WHAT YOU HAVE TO DO: From the line with "1. **Central SyncJob" through the line with "ongoing background work.", repeat the entries verbatim, both end lines included, and add nothing.

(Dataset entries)

-----

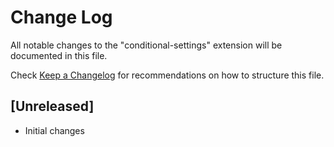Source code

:# Change Log

All notable changes to the "conditional-settings" extension will be documented in this file.

Check [Keep a Changelog](http://keepachangelog.com/) for recommendations on how to structure this file.

## [Unreleased]

- Initial changes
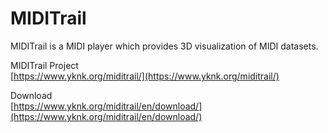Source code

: # MIDITrail

MIDITrail is a MIDI player which provides 3D visualization of MIDI datasets. 

MIDITrail Project  
[https://www.yknk.org/miditrail/](https://www.yknk.org/miditrail/)

Download  
[https://www.yknk.org/miditrail/en/download/](https://www.yknk.org/miditrail/en/download/)

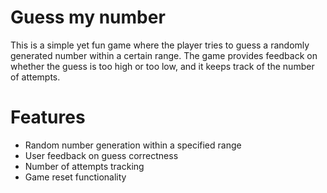 # Guess my number

This is a simple yet fun game where the player tries to guess a randomly generated number within a certain range. The game provides feedback on whether the guess is too high or too low, and it keeps track of the number of attempts.

# Features
-  Random number generation within a specified range
-  User feedback on guess correctness
-  Number of attempts tracking
-  Game reset functionality
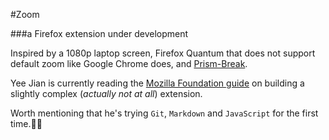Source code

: #Zoom

###a Firefox extension under development

Inspired by a 1080p laptop screen, Firefox Quantum that does not support default zoom like Google Chrome does, and [Prism-Break](prism-break.org).


Yee Jian is currently reading the [Mozilla Foundation guide](https://developer.mozilla.org/en-US/Add-ons/WebExtensions/Your_second_WebExtension) on building a slightly complex (_actually not at all_) extension.


Worth mentioning that he's trying `Git`, `Markdown` and `JavaScript` for the first time.:tada::tada:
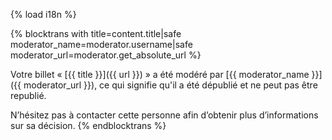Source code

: {% load i18n %}

{% blocktrans with title=content.title|safe moderator_name=moderator.username|safe moderator_url=moderator.get_absolute_url %}

Votre billet « [{{ title }}]({{ url }}) » a été modéré par 
[{{ moderator_name }}]({{ moderator_url }}), ce qui signifie qu'il a été dépublié et ne peut pas être republié.

N’hésitez pas à contacter cette personne afin d’obtenir plus d’informations sur sa décision.
{% endblocktrans %}
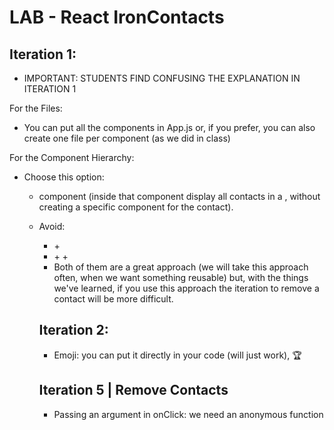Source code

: 

# LAB - React IronContacts


## Iteration 1:


- IMPORTANT: STUDENTS FIND CONFUSING THE EXPLANATION IN ITERATION 1


For the Files:
- You can put all the components in App.js or, if you prefer, you can also create one file per component (as we did in class)

For the Component Hierarchy:
- Choose this option:
  - <App> component (inside that component display all contacts in a <table>, without creating a specific component for the contact).

- Avoid:
  - <App> + <Contact>
  - <App> + <ContactList> + <Contact>
  - Both of them are a great approach (we will take this approach often, when we want something reusable) but, with the things we've learned, if you use this approach the iteration to remove a contact will be more difficult.



## Iteration 2:

- Emoji: you can put it directly in your code (will just work), 🏆


## Iteration 5 | Remove Contacts

- Passing an argument in onClick: we need an anonymous function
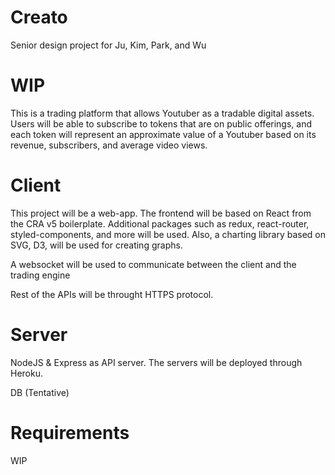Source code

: # Creato
Senior design project for Ju, Kim, Park, and Wu

# WIP

This is a trading platform that allows Youtuber as a tradable digital assets. Users will be able to subscribe to tokens that are on public offerings, and each token will represent an approximate value of a Youtuber based on its revenue, subscribers, and average video views.

# Client

This project will be a web-app. The frontend will be based on React from the CRA v5 boilerplate. Additional packages such as redux, react-router, styled-components, and more will be used. Also, a charting library based on SVG, D3, will be used for creating graphs.

A websocket will be used to communicate between the client and the trading engine

Rest of the APIs will be throught HTTPS protocol.

# Server

NodeJS & Express as API server. The servers will be deployed through Heroku.

DB (Tentative)

# Requirements

WIP
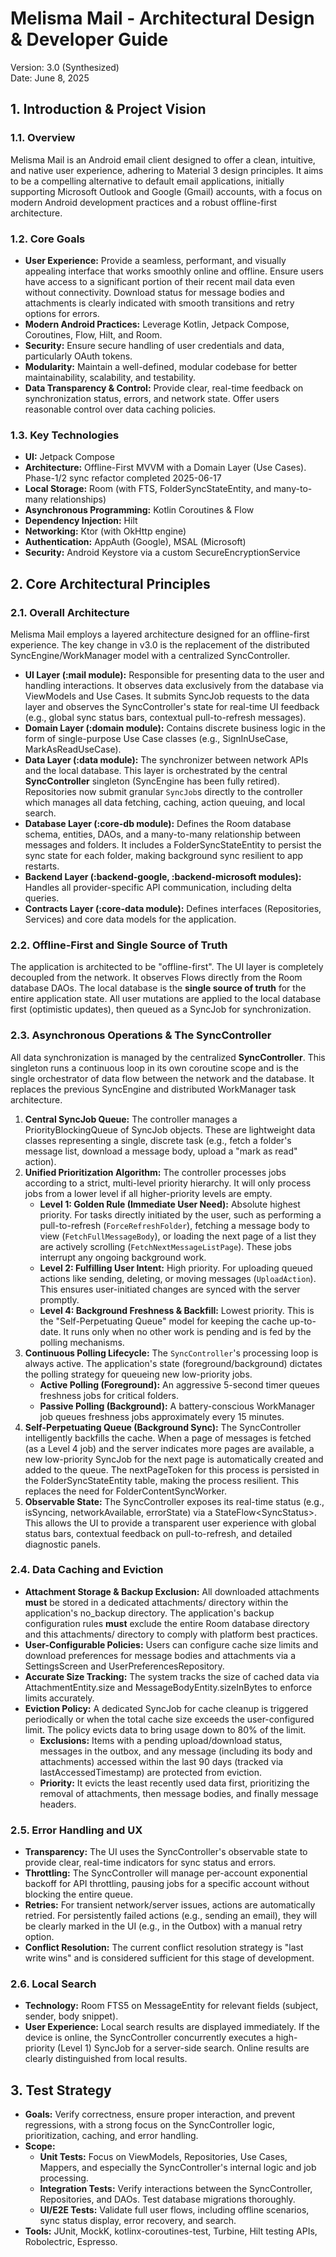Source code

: # **Melisma Mail \- Architectural Design & Developer Guide**

Version: 3.0 (Synthesized)  
Date: June 8, 2025

## **1\. Introduction & Project Vision**

### **1.1. Overview**

Melisma Mail is an Android email client designed to offer a clean, intuitive, and native user experience, adhering to Material 3 design principles. It aims to be a compelling alternative to default email applications, initially supporting Microsoft Outlook and Google (Gmail) accounts, with a focus on modern Android development practices and a robust offline-first architecture.

### **1.2. Core Goals**

* **User Experience:** Provide a seamless, performant, and visually appealing interface that works smoothly online and offline. Ensure users have access to a significant portion of their recent mail data even without connectivity. Download status for message bodies and attachments is clearly indicated with smooth transitions and retry options for errors.  
* **Modern Android Practices:** Leverage Kotlin, Jetpack Compose, Coroutines, Flow, Hilt, and Room.  
* **Security:** Ensure secure handling of user credentials and data, particularly OAuth tokens.  
* **Modularity:** Maintain a well-defined, modular codebase for better maintainability, scalability, and testability.  
* **Data Transparency & Control:** Provide clear, real-time feedback on synchronization status, errors, and network state. Offer users reasonable control over data caching policies.

### **1.3. Key Technologies**

* **UI:** Jetpack Compose  
* **Architecture:** Offline-First MVVM with a Domain Layer (Use Cases). Phase-1/2 sync refactor completed 2025-06-17  
* **Local Storage:** Room (with FTS, FolderSyncStateEntity, and many-to-many relationships)  
* **Asynchronous Programming:** Kotlin Coroutines & Flow  
* **Dependency Injection:** Hilt  
* **Networking:** Ktor (with OkHttp engine)  
* **Authentication:** AppAuth (Google), MSAL (Microsoft)  
* **Security:** Android Keystore via a custom SecureEncryptionService

## **2\. Core Architectural Principles**

### **2.1. Overall Architecture**

Melisma Mail employs a layered architecture designed for an offline-first experience. The key change in v3.0 is the replacement of the distributed SyncEngine/WorkManager model with a centralized SyncController.

* **UI Layer (:mail module):** Responsible for presenting data to the user and handling interactions. It observes data exclusively from the database via ViewModels and Use Cases. It submits SyncJob requests to the data layer and observes the SyncController's state for real-time UI feedback (e.g., global sync status bars, contextual pull-to-refresh messages).  
* **Domain Layer (:domain module):** Contains discrete business logic in the form of single-purpose Use Case classes (e.g., SignInUseCase, MarkAsReadUseCase).  
* **Data Layer (:data module):** The synchronizer between network APIs and the local database. This layer is orchestrated by the central **SyncController** singleton (SyncEngine has been fully retired). Repositories now submit granular `SyncJob`s directly to the controller which manages all data fetching, caching, action queuing, and local search.  
* **Database Layer (:core-db module):** Defines the Room database schema, entities, DAOs, and a many-to-many relationship between messages and folders. It includes a FolderSyncStateEntity to persist the sync state for each folder, making background sync resilient to app restarts.  
* **Backend Layer (:backend-google, :backend-microsoft modules):** Handles all provider-specific API communication, including delta queries.  
* **Contracts Layer (:core-data module):** Defines interfaces (Repositories, Services) and core data models for the application.

### **2.2. Offline-First and Single Source of Truth**

The application is architected to be "offline-first". The UI layer is completely decoupled from the network. It observes Flows directly from the Room database DAOs. The local database is the **single source of truth** for the entire application state. All user mutations are applied to the local database first (optimistic updates), then queued as a SyncJob for synchronization.

### **2.3. Asynchronous Operations & The SyncController**

All data synchronization is managed by the centralized **SyncController**. This singleton runs a continuous loop in its own coroutine scope and is the single orchestrator of data flow between the network and the database. It replaces the previous SyncEngine and distributed WorkManager task architecture.

1. **Central SyncJob Queue:** The controller manages a PriorityBlockingQueue of SyncJob objects. These are lightweight data classes representing a single, discrete task (e.g., fetch a folder's message list, download a message body, upload a "mark as read" action).  
2. **Unified Prioritization Algorithm:** The controller processes jobs according to a strict, multi-level priority hierarchy. It will only process jobs from a lower level if all higher-priority levels are empty.  
   * **Level 1: Golden Rule (Immediate User Need):** Absolute highest priority. For tasks directly initiated by the user, such as performing a pull-to-refresh (`ForceRefreshFolder`), fetching a message body to view (`FetchFullMessageBody`), or loading the next page of a list they are actively scrolling (`FetchNextMessageListPage`). These jobs interrupt any ongoing background work.
   * **Level 2: Fulfilling User Intent:** High priority. For uploading queued actions like sending, deleting, or moving messages (`UploadAction`). This ensures user-initiated changes are synced with the server promptly.  
   * **Level 4: Background Freshness & Backfill:** Lowest priority. This is the "Self-Perpetuating Queue" model for keeping the cache up-to-date. It runs only when no other work is pending and is fed by the polling mechanisms.
3. **Continuous Polling Lifecycle:** The `SyncController`'s processing loop is always active. The application's state (foreground/background) dictates the polling strategy for queueing new low-priority jobs.
   * **Active Polling (Foreground):** An aggressive 5-second timer queues freshness jobs for critical folders.
   * **Passive Polling (Background):** A battery-conscious WorkManager job queues freshness jobs approximately every 15 minutes.
4. **Self-Perpetuating Queue (Background Sync):** The SyncController intelligently backfills the cache. When a page of messages is fetched (as a Level 4 job) and the server indicates more pages are available, a new low-priority SyncJob for the next page is automatically created and added to the queue. The nextPageToken for this process is persisted in the FolderSyncStateEntity table, making the process resilient. This replaces the need for FolderContentSyncWorker.  
5. **Observable State:** The SyncController exposes its real-time status (e.g., isSyncing, networkAvailable, errorState) via a StateFlow\<SyncStatus\>. This allows the UI to provide a transparent user experience with global status bars, contextual feedback on pull-to-refresh, and detailed diagnostic panels.

### **2.4. Data Caching and Eviction**

* **Attachment Storage & Backup Exclusion:** All downloaded attachments **must** be stored in a dedicated attachments/ directory within the application's no\_backup directory. The application's backup configuration rules **must** exclude the entire Room database directory and this attachments/ directory to comply with platform best practices.  
* **User-Configurable Policies:** Users can configure cache size limits and download preferences for message bodies and attachments via a SettingsScreen and UserPreferencesRepository.  
* **Accurate Size Tracking:** The system tracks the size of cached data via AttachmentEntity.size and MessageBodyEntity.sizeInBytes to enforce limits accurately.  
* **Eviction Policy:** A dedicated SyncJob for cache cleanup is triggered periodically or when the total cache size exceeds the user-configured limit. The policy evicts data to bring usage down to 80% of the limit.  
  * **Exclusions:** Items with a pending upload/download status, messages in the outbox, and any message (including its body and attachments) accessed within the last 90 days (tracked via lastAccessedTimestamp) are protected from eviction.  
  * **Priority:** It evicts the least recently used data first, prioritizing the removal of attachments, then message bodies, and finally message headers.

### **2.5. Error Handling and UX**

* **Transparency:** The UI uses the SyncController's observable state to provide clear, real-time indicators for sync status and errors.  
* **Throttling:** The SyncController will manage per-account exponential backoff for API throttling, pausing jobs for a specific account without blocking the entire queue.  
* **Retries:** For transient network/server issues, actions are automatically retried. For persistently failed actions (e.g., sending an email), they will be clearly marked in the UI (e.g., in the Outbox) with a manual retry option.
* **Conflict Resolution:** The current conflict resolution strategy is "last write wins" and is considered sufficient for this stage of development.

### **2.6. Local Search**

* **Technology:** Room FTS5 on MessageEntity for relevant fields (subject, sender, body snippet).  
* **User Experience:** Local search results are displayed immediately. If the device is online, the SyncController concurrently executes a high-priority (Level 1\) SyncJob for a server-side search. Online results are clearly distinguished from local results.

## **3\. Test Strategy**

* **Goals:** Verify correctness, ensure proper interaction, and prevent regressions, with a strong focus on the SyncController logic, prioritization, caching, and error handling.  
* **Scope:**  
  * **Unit Tests:** Focus on ViewModels, Repositories, Use Cases, Mappers, and especially the SyncController's internal logic and job processing.  
  * **Integration Tests:** Verify interactions between the SyncController, Repositories, and DAOs. Test database migrations thoroughly.  
  * **UI/E2E Tests:** Validate full user flows, including offline scenarios, sync status display, error recovery, and search.  
* **Tools:** JUnit, MockK, kotlinx-coroutines-test, Turbine, Hilt testing APIs, Robolectric, Espresso.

-----

OUTPUT OF THE TASK:
1. **Central SyncJob Queue:** The controller manages a PriorityBlockingQueue of SyncJob objects. These are lightweight data classes representing a single, discrete task (e.g., fetch a folder's message list, download a message body, upload a "mark as read" action).  
2. **Unified Prioritization Algorithm:** The controller processes jobs according to a strict, multi-level priority hierarchy. It will only process jobs from a lower level if all higher-priority levels are empty.  
   * **Level 1: Golden Rule (Immediate User Need):** Absolute highest priority. For tasks directly initiated by the user, such as performing a pull-to-refresh (`ForceRefreshFolder`), fetching a message body to view (`FetchFullMessageBody`), or loading the next page of a list they are actively scrolling (`FetchNextMessageListPage`). These jobs interrupt any ongoing background work.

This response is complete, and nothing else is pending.